The romantic view of education prioritises what’s more natural over what seems forced. Its aims are more therapeutic; emotional development and well-being as being are as, if not more, important than academic achievement. Those with a more romantic approach to education will tend to see children as essentially wise and good, and that, if given the right, nurturing environment, will make good choices without the imposition of adults. They are more likely to believe that children should have the opportunity to study what interests them and their creative impulses should take priority over learning listing of facts and rules, only then will they develop the skills needed to thrive in an ever-changing, unpredictable world.

Maybe this makes for a better continuum?

You can still argue that it’s possible to ‘do a bit of both’, but can you argue that you value bother equally? Is one set of values as good as any other?

Maybe not. Although you really can be a bit pragmatic and a bit romantic, maybe this doesn’t really get to the heart of the distinction either. For instance, does knowing that Dewey was a pragmatist help anyone or heal any wounds? Probably not. I think probably the most useful distinction is that between academic and therapeutic aims identified by Kathryn Ecclestone and Dennis Hayes in their book The Dangerous Rise of Therapeutic Education. In it they see therapeutic education as being predicated on the concept of a ‘diminished self’ and the idea that we’re all damaged, vulnerable, emotionally fragile and suffering from low self-esteem. Therapy is all around us. What was once seen as a treatment for those who were disturbed or mentally ill is now embraced as nurturing for everybody. We are all damaged by our toxic childhoods and we all need to talk about the underlying causes for everything all the time.
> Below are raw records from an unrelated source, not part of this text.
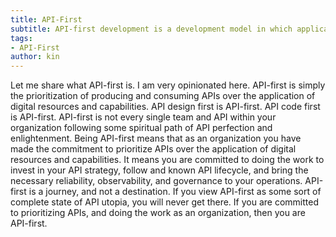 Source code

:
 ```yaml
---
title: API-First
subtitle: API-first development is a development model in which applications are conceptualized and built by composing internal or external services delivered through APIs. An API-first company is an organization that has adopted the API-first development model.
tags:
- API-First
author: kin
---
```

Let me share what API-first is. I am very opinionated here. API-first is simply the prioritization of producing and consuming APIs over the application of digital resources and capabilities. API design first is API-first. API code first is API-first. API-first is not every single team and API within your organization following some spiritual path of API perfection and enlightenment. Being API-first means that as an organization you have made the commitment to prioritize APIs over the application of digital resources and capabilities. It means you are committed to doing the work to invest in your API strategy, follow and known API lifecycle, and bring the necessary reliability, observability, and governance to your operations. API-first is a journey, and not a destination. If you view API-first as some sort of complete state of API utopia, you will never get there. If you are committed to prioritizing APIs, and doing the work as an organization, then you are API-first.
Does this continuum work any better?

What you choose to do in the classroom will, inevitably, depend on your immediate concerns. No matter how much you value raising children’s self-esteem, in the run up to exams you’ll probably place more emphasis on learning the abstract concepts needed to be successful. Likewise, regardless of how fixated you are on academic ends, if a child has suffered a personal loss or is in emotional turmoil, you’ll probably adapt your approach in light of their feelings, at least to some degree. This is not in question. What you value informs much more than your decision on how best to deal with Year 8 on Monday morning, it informs why you do it. Of course you can value more than one thing at a time, but, by definition, you can’t have more than one priority.